A friend and musical collaborator of Los Lobos, Linda Ronstadt, Taj Mahal, Jackson Browne and others, Eugene Rodriguez’s greatest accomplishment is in the music he makes with young people via Los Cenzontles Academy. 

He writes about it all in his new book, Bird of Four Hundred Voices: A Mexican American Memoir of Music and Belonging

Rodriguez was producing Los Lobos’ Papa’s Dream LP when, after a murder rocked his neighborhood, he wrote a corrido for the young victim and recorded it with her friends. As Rodriguez remembered how music had served as a kind of glue as his family came apart, he thought it could also heal a splintered community. 

Los Cenzontles (the Mockingbirds) was thus born. 

“My search for how I fit into the world became my career,” the academy’s founder and executive director writes early on. 

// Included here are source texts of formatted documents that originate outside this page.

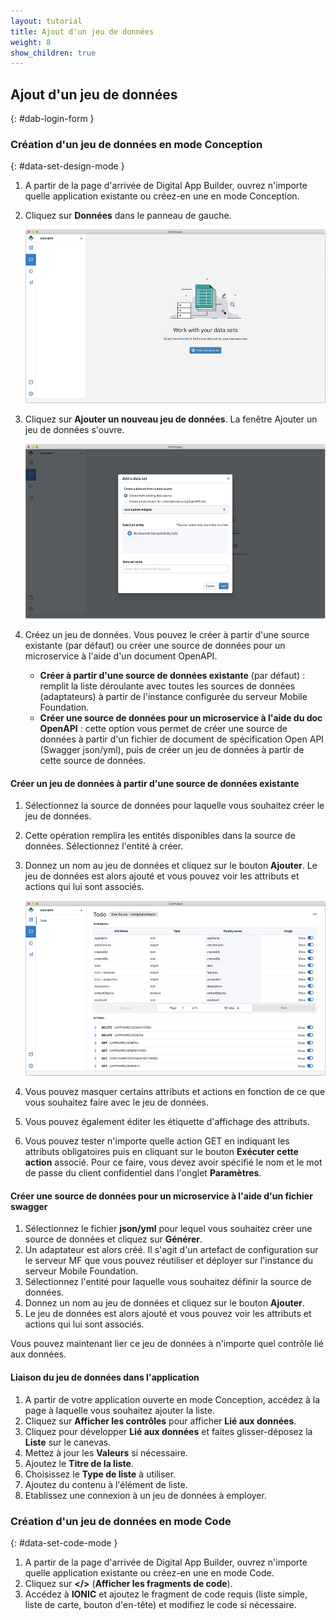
 ```yaml
---
layout: tutorial
title: Ajout d'un jeu de données
weight: 8
show_children: true
---
```

<!-- NLS_CHARSET=UTF-8 -->
## Ajout d'un jeu de données
{: #dab-login-form }

### Création d'un jeu de données en mode Conception
{: #data-set-design-mode }

1. A partir de la page d'arrivée de Digital App Builder, ouvrez n'importe quelle application existante ou créez-en une en mode Conception.
2. Cliquez sur **Données** dans le panneau de gauche.

    ![Données](dab-list-menu.png)

3. Cliquez sur **Ajouter un nouveau jeu de données**. La fenêtre Ajouter un jeu de données s'ouvre.

    ![Ajouter un nouveau jeu de données](dab-list-add-data-set.png)

4. Créez un jeu de données. Vous pouvez le créer à partir d'une source existante (par défaut) ou créer une source de données pour un microservice à l'aide d'un document OpenAPI.
    * **Créer à partir d'une source de données existante** (par défaut) : remplit la liste déroulante avec toutes les sources de données (adaptateurs) à partir de l'instance configurée du serveur Mobile Foundation. 
    * **Créer une source de données pour un microservice à l'aide du doc OpenAPI** : cette option vous permet de créer une source de données à partir d'un fichier de document de spécification Open API (Swagger json/yml), puis de créer un jeu de données à partir de cette source de données.

#### Créer un jeu de données à partir d'une source de données existante

1. Sélectionnez la source de données pour laquelle vous souhaitez créer le jeu de données.
2. Cette opération remplira les entités disponibles dans la source de données. Sélectionnez l'entité à créer.
3. Donnez un nom au jeu de données et cliquez sur le bouton **Ajouter**. Le jeu de données est alors ajouté et vous pouvez voir les attributs et actions qui lui sont associés.

    ![Nouveau jeu de données et ses attributs](dab-list-dataset-attributes.png)

4. Vous pouvez masquer certains attributs et actions en fonction de ce que vous souhaitez faire avec le jeu de données.
5. Vous pouvez également éditer les étiquette d'affichage des attributs.
6. Vous pouvez tester n'importe quelle action GET en indiquant les attributs obligatoires puis en cliquant sur le bouton **Exécuter cette action** associé. Pour ce faire, vous devez avoir spécifié le nom et le mot de passe du client confidentiel dans l'onglet **Paramètres**.

#### Créer une source de données pour un microservice à l'aide d'un fichier swagger

1. Sélectionnez le fichier **json/yml** pour lequel vous souhaitez créer une source de données et cliquez sur **Générer**.
2. Un adaptateur est alors créé. Il s'agit d'un artefact de configuration sur le serveur MF que vous pouvez réutiliser et déployer sur l'instance du serveur Mobile Foundation.
3. Sélectionnez l'entité pour laquelle vous souhaitez définir la source de données.
4. Donnez un nom au jeu de données et cliquez sur le bouton **Ajouter**.
5. Le jeu de données est alors ajouté et vous pouvez voir les attributs et actions qui lui sont associés.

Vous pouvez maintenant lier ce jeu de données à n'importe quel contrôle lié aux données.

#### Liaison du jeu de données dans l'application

1. A partir de votre application ouverte en mode Conception, accédez à la page à laquelle vous souhaitez ajouter la liste.
2. Cliquez sur **Afficher les contrôles** pour afficher **Lié aux données**.
3. Cliquez pour développer **Lié aux données** et faites glisser-déposez la **Liste** sur le canevas.
4. Mettez à jour les **Valeurs** si nécessaire. 
5. Ajoutez le **Titre de la liste**.
6. Choisissez le **Type de liste** à utiliser.
7. Ajoutez du contenu à l'élément de liste.
8. Etablissez une connexion à un jeu de données à employer. 

### Création d'un jeu de données en mode Code
{: #data-set-code-mode }

1. A partir de la page d'arrivée de Digital App Builder, ouvrez n'importe quelle application existante ou créez-en une en mode Code.
2. Cliquez sur **</>**  (**Afficher les fragments de code**).
3. Accédez à **IONIC** et ajoutez le fragment de code requis (liste simple, liste de carte, bouton d'en-tête) et modifiez le code si nécessaire.


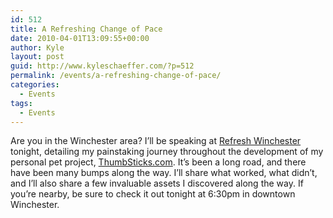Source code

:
 ```yaml
---
id: 512
title: A Refreshing Change of Pace
date: 2010-04-01T13:09:55+00:00
author: Kyle
layout: post
guid: http://www.kyleschaeffer.com/?p=512
permalink: /events/a-refreshing-change-of-pace/
categories:
  - Events
tags:
  - Events
---
```

Are you in the Winchester area? I&#8217;ll be speaking at [Refresh Winchester](http://www.refreshwinchester.org/2010/03/lessons-learned-a-lamp-story/) tonight, detailing my painstaking journey throughout the development of my personal pet project, [ThumbSticks.com](http://thumbsticks.com). It&#8217;s been a long road, and there have been many bumps along the way. I&#8217;ll share what worked, what didn&#8217;t, and I&#8217;ll also share a few invaluable assets I discovered along the way. If you&#8217;re nearby, be sure to check it out tonight at 6:30pm in downtown Winchester.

Thirty-five years, scores of albums and movies and countless young lives changed later, Rodriguez tells the group’s story from the perspective of a grateful human being; someone who, while being clear-eyed about prejudice, sees positivity in most things and people he encounters. 

It’s a story that begins in the smog-shrouded Los Angeles of the 1970s and follows Rodriguez through an appearance on “The Gong Show,” where Soupy Sales and Sarah Vaughan were among those who judged his act; to college, the discovery of his life’s mission; and to recording studios and stages around the world with musicians both anonymous and, like the aforementioned, legendary. 

“I believe that seeing everyone as guardians of our society and world – rather than treating some as outsiders or guests – is fundamental to democracy and equality,” Rodriguez writes while acknowledging “white rage is our nation’s true threat.”

Looking to mitigate that through cultural exchange, Rodriguez, his benefactors and young charges have worked to re-invigorate original mariachi – the one without horns – fandango and son jarocho traditions and share them with American, Mexican and Chicano populations. And they mostly succeeded. 

After 224 pages of triumph and struggle, “Bird of Four Hundred Voices” reveals itself to be a book not only about the uplifting power of music but an uplifting story about the good in people – both famous and not – at a time when it’s easy to think such a thing no longer exists.